Owning an installed base of words.

At one point in David Weinberger’s delightful after dinner speech he’s working thru some thoughts on ontologies and tagging by describing how odd the 200’s are in the Dewey Decimal system. “The Buddhists, their to the right of the decimal point.”

He then asks why hasn’t this been fixed. The short answer is “immovable installed base,” but Dave has much more fun with it by asking his listeners to visualize librarians slowly scrapping the white paint off the back of millions of volumes as they convert to the upgraded version.

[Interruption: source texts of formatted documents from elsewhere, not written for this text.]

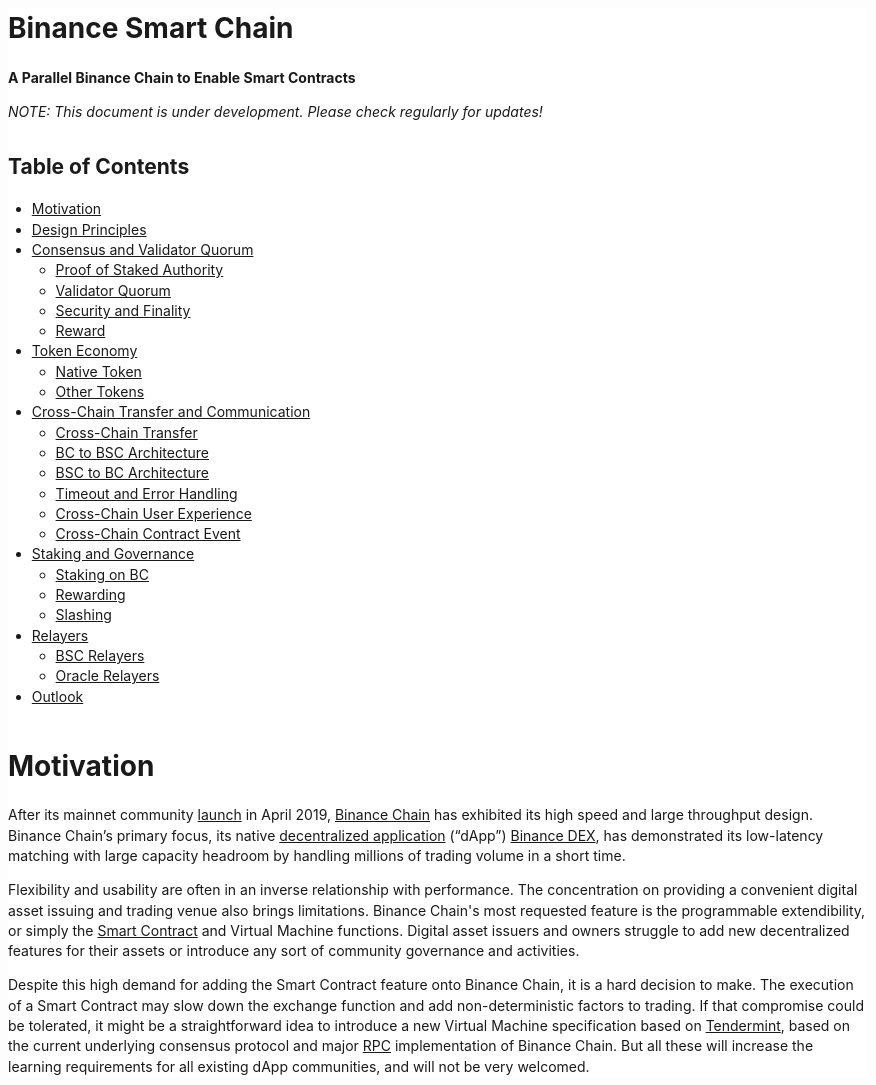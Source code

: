 # Binance Smart Chain
**A Parallel Binance Chain to Enable Smart Contracts**

_NOTE: This document is under development. Please check regularly for updates!_

## Table of Contents
- [Motivation](#motivation)
- [Design Principles](#design-principles)
- [Consensus and Validator Quorum](#consensus-and-validator-quorum)
  * [Proof of Staked Authority](#proof-of-staked-authority)
  * [Validator Quorum](#validator-quorum)
  * [Security and Finality](#security-and-finality)
  * [Reward](#reward)
- [Token Economy](#token-economy)
  * [Native Token](#native-token)
  * [Other Tokens](#other-tokens)
- [Cross-Chain Transfer and Communication](#cross-chain-transfer-and-communication)
  * [Cross-Chain Transfer](#cross-chain-transfer)
  * [BC to BSC Architecture](#bc-to-bsc-architecture)
  * [BSC to BC Architecture](#bsc-to-bc-architecture)
  * [Timeout and Error Handling](#timeout-and-error-handling)
  * [Cross-Chain User Experience](#cross-chain-user-experience)
  * [Cross-Chain Contract Event](#cross-chain-contract-event)
- [Staking and Governance](#staking-and-governance)
  * [Staking on BC](#staking-on-bc)
  * [Rewarding](#rewarding)
  * [Slashing](#slashing)
- [Relayers](#relayers)
  * [BSC Relayers](#bsc-relayers)
  * [Oracle Relayers](#oracle-relayers)
- [Outlook](#outlook)
# Motivation

After its mainnet community [launch](https://www.binance.com/en/blog/327334696200323072/Binance-DEX-Launches-on-Binance-Chain-Invites-Further-Community-Development) in April 2019, [Binance Chain](https://www.binance.org) has exhibited its high speed and large throughput design. Binance Chain’s primary focus, its native [decentralized application](https://en.wikipedia.org/wiki/Decentralized_application) (“dApp”) [Binance DEX](https://www.binance.org/trade), has demonstrated its low-latency matching with large capacity headroom by handling millions of trading volume in a short time.

Flexibility and usability are often in an inverse relationship with performance. The concentration on providing a convenient digital asset issuing and trading venue also brings limitations. Binance Chain's most requested feature is the programmable extendibility, or simply the [Smart Contract](https://en.wikipedia.org/wiki/Smart_contract) and Virtual Machine functions. Digital asset issuers and owners struggle to add new decentralized features for their assets or introduce any sort of community governance and activities.

Despite this high demand for adding the Smart Contract feature onto Binance Chain, it is a hard decision to make. The execution of a Smart Contract may slow down the exchange function and add non-deterministic factors to trading. If that compromise could be tolerated, it might be a straightforward idea to introduce a new Virtual Machine specification based on [Tendermint](https://tendermint.com/core/), based on the current underlying consensus protocol and major [RPC](https://docs.binance.org/api-reference/node-rpc.html) implementation of Binance Chain. But all these will increase the learning requirements for all existing dApp communities, and will not be very welcomed.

Two things came to mind when I read that. First is the way that a finite field of integers creates scarcity, so if there are only N digits in the product bar code you must establish a central registry and that in turn creates a hub, which in turn creates a point of power. The fixed sized fields for IP numbers are another example. Even if you design for unlimited abundance, as for example the domain name system strived to do, you still get forces that lead to scarcity. It’s nice to have a short domain name. It’s nice to own .com.

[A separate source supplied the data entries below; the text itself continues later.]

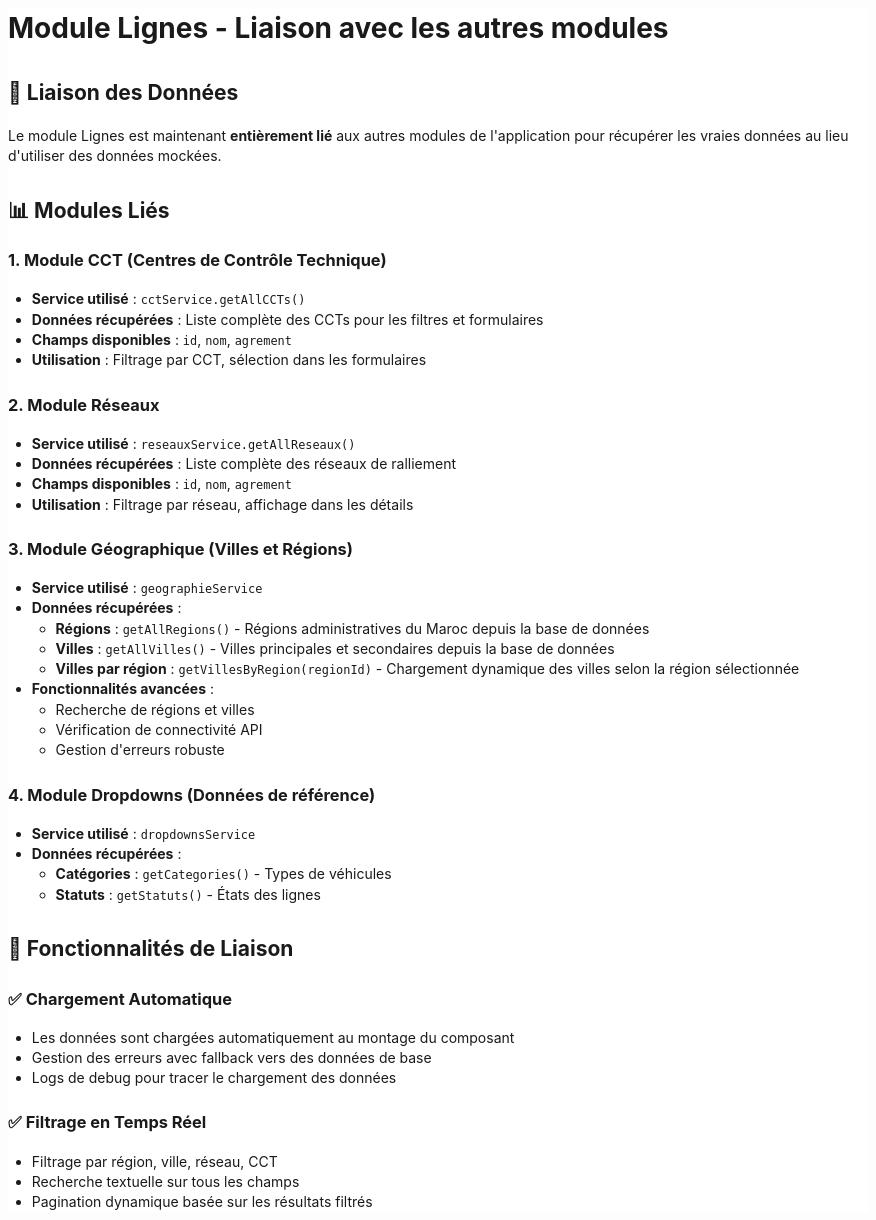 # Module Lignes - Liaison avec les autres modules

## 🔗 **Liaison des Données**

Le module Lignes est maintenant **entièrement lié** aux autres modules de l'application pour récupérer les vraies données au lieu d'utiliser des données mockées.

## 📊 **Modules Liés**

### **1. Module CCT (Centres de Contrôle Technique)**
- **Service utilisé** : `cctService.getAllCCTs()`
- **Données récupérées** : Liste complète des CCTs pour les filtres et formulaires
- **Champs disponibles** : `id`, `nom`, `agrement`
- **Utilisation** : Filtrage par CCT, sélection dans les formulaires

### **2. Module Réseaux**
- **Service utilisé** : `reseauxService.getAllReseaux()`
- **Données récupérées** : Liste complète des réseaux de ralliement
- **Champs disponibles** : `id`, `nom`, `agrement`
- **Utilisation** : Filtrage par réseau, affichage dans les détails

### **3. Module Géographique (Villes et Régions)**
- **Service utilisé** : `geographieService`
- **Données récupérées** :
  - **Régions** : `getAllRegions()` - Régions administratives du Maroc depuis la base de données
  - **Villes** : `getAllVilles()` - Villes principales et secondaires depuis la base de données
  - **Villes par région** : `getVillesByRegion(regionId)` - Chargement dynamique des villes selon la région sélectionnée
- **Fonctionnalités avancées** :
  - Recherche de régions et villes
  - Vérification de connectivité API
  - Gestion d'erreurs robuste

### **4. Module Dropdowns (Données de référence)**
- **Service utilisé** : `dropdownsService`
- **Données récupérées** :
  - **Catégories** : `getCategories()` - Types de véhicules
  - **Statuts** : `getStatuts()` - États des lignes

## 🚀 **Fonctionnalités de Liaison**

### **✅ Chargement Automatique**
- Les données sont chargées automatiquement au montage du composant
- Gestion des erreurs avec fallback vers des données de base
- Logs de debug pour tracer le chargement des données

### **✅ Filtrage en Temps Réel**
- Filtrage par région, ville, réseau, CCT
- Recherche textuelle sur tous les champs
- Pagination dynamique basée sur les résultats filtrés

The second thing that came to mind was how the immovable installed base is on the one hand the object of desire. What the capitalist is seeks to own. Since immovable installed base is but another name for loyal users. While on the other hand it is what the many fear. The careful designer of an ontology lives in fear his legacy will not be the next Dewey Decimal system but rather that he shunted the 360 Million Buddhists to the right of the decimal point. This gives him pause, it slows him down.

The puzzles, not to be lightly tossed aside, are thus. Does the internet’s culture of abundance sufficiently lowers this risk that our designer can to set this particular fear? How do we preclude the key ontologies from being privately owned in the way that Westlaw owns the pointers into all case law.

Folksonomie of Blizzard

“When I use a word,” Humpty Dumpty said in a rather scornful tone,” it means just what I choose it to mean — neither more nor less.”

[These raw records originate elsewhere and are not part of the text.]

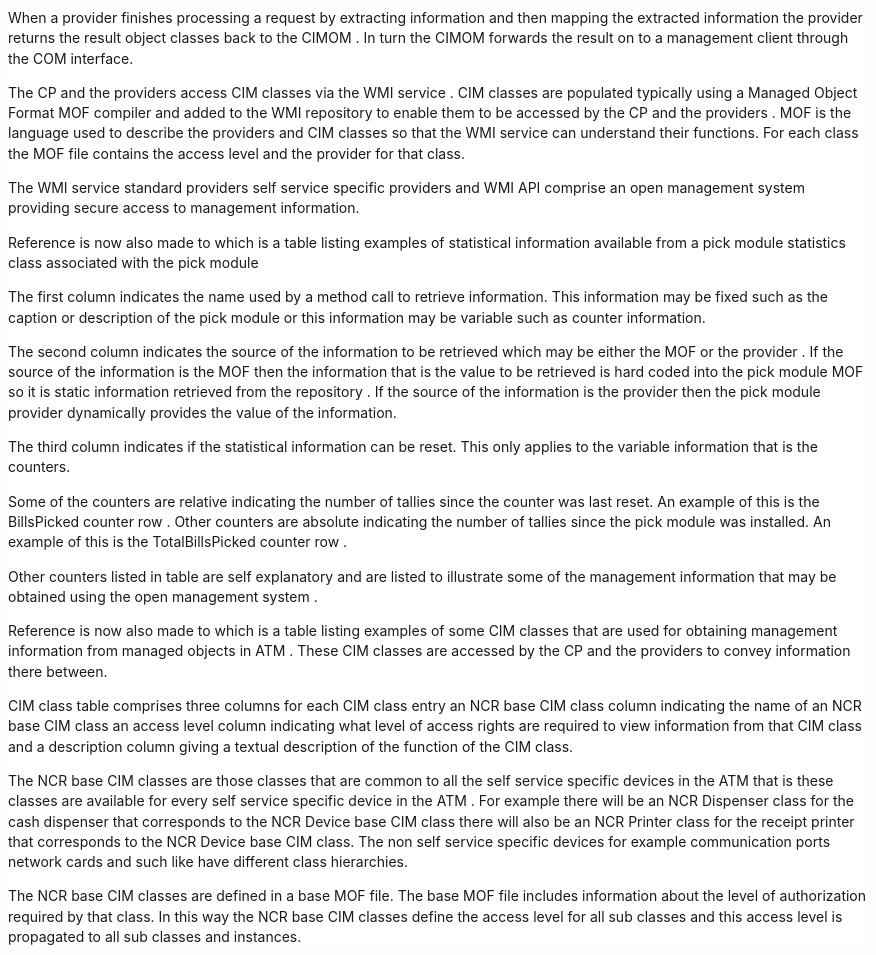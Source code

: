 When a provider finishes processing a request by extracting information and then mapping the extracted information the provider returns the result object classes back to the CIMOM . In turn the CIMOM forwards the result on to a management client through the COM interface.

The CP and the providers access CIM classes via the WMI service . CIM classes are populated typically using a Managed Object Format MOF compiler and added to the WMI repository to enable them to be accessed by the CP and the providers . MOF is the language used to describe the providers and CIM classes so that the WMI service can understand their functions. For each class the MOF file contains the access level and the provider for that class.

The WMI service standard providers self service specific providers and WMI API comprise an open management system providing secure access to management information.

Reference is now also made to which is a table listing examples of statistical information available from a pick module statistics class associated with the pick module

The first column indicates the name used by a method call to retrieve information. This information may be fixed such as the caption or description of the pick module or this information may be variable such as counter information.

The second column indicates the source of the information to be retrieved which may be either the MOF or the provider . If the source of the information is the MOF then the information that is the value to be retrieved is hard coded into the pick module MOF so it is static information retrieved from the repository . If the source of the information is the provider then the pick module provider dynamically provides the value of the information.

The third column indicates if the statistical information can be reset. This only applies to the variable information that is the counters.

Some of the counters are relative indicating the number of tallies since the counter was last reset. An example of this is the BillsPicked counter row . Other counters are absolute indicating the number of tallies since the pick module was installed. An example of this is the TotalBillsPicked counter row .

Other counters listed in table are self explanatory and are listed to illustrate some of the management information that may be obtained using the open management system .

Reference is now also made to which is a table listing examples of some CIM classes that are used for obtaining management information from managed objects in ATM . These CIM classes are accessed by the CP and the providers to convey information there between.

CIM class table comprises three columns for each CIM class entry an NCR base CIM class column indicating the name of an NCR base CIM class an access level column indicating what level of access rights are required to view information from that CIM class and a description column giving a textual description of the function of the CIM class.

The NCR base CIM classes are those classes that are common to all the self service specific devices in the ATM that is these classes are available for every self service specific device in the ATM . For example there will be an NCR Dispenser class for the cash dispenser that corresponds to the NCR Device base CIM class there will also be an NCR Printer class for the receipt printer that corresponds to the NCR Device base CIM class. The non self service specific devices for example communication ports network cards and such like have different class hierarchies.

The NCR base CIM classes are defined in a base MOF file. The base MOF file includes information about the level of authorization required by that class. In this way the NCR base CIM classes define the access level for all sub classes and this access level is propagated to all sub classes and instances.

“The question is,” said Alice, “whether you can make words mean so many things.”

“The question is,” said Humpty Dumpty, “which is to be master — that’s all.”

Today, blizzard is ours!

Lab Book

30 years ago I worked for a company that had retained habits from yet another 30 years earlier. One of those was that each employee was expected to maintain a lab notebook. These books were bound with numbered pages of graph paper. The binding and number was to prevent any temptation to tear out pages. The idea being that your recorded thought processes weren’t to be tampered with.

By that point in time new employees were no longer given training in how to use their notebooks. My father though explained to me that in his day the ritual was to begin each day by enumerating each and every thought about the work that had occurred since the book was last opened; then thru out the day notes would be recorded about all your activities. Some of my coworkers at that time would make marvelously ornate doodles in their lab books during meetings and other people would complain about them much the same way people not complain about the IM back channel.

I often tell people that I use my Blog as a lab book. It’s a much better analogy than “diary”, “magazine”, “newspaper”, “radio talk show” because it’s rare that the listener personal experience with a lab book. It answers the query buy it doesn’t pin me down much.

I do like to the use the blog as a way to create a string of beads along this or that thread in my thoughts. I don’t feel these beads need to be particularly well formed, just a bit more solid than a passing whim; but certainly not defensible to any particular degree.

One way the blog is different from the Lab Book is how public it is. The Lab Book was always considered the joint property of the firm and the employee; but in the end the firm would retain ownership when the employee left the firm.

It’s interesting how the personality of documents (lab book, memo, spreadsheet, powerpoint, etc.) shape the nature of the work.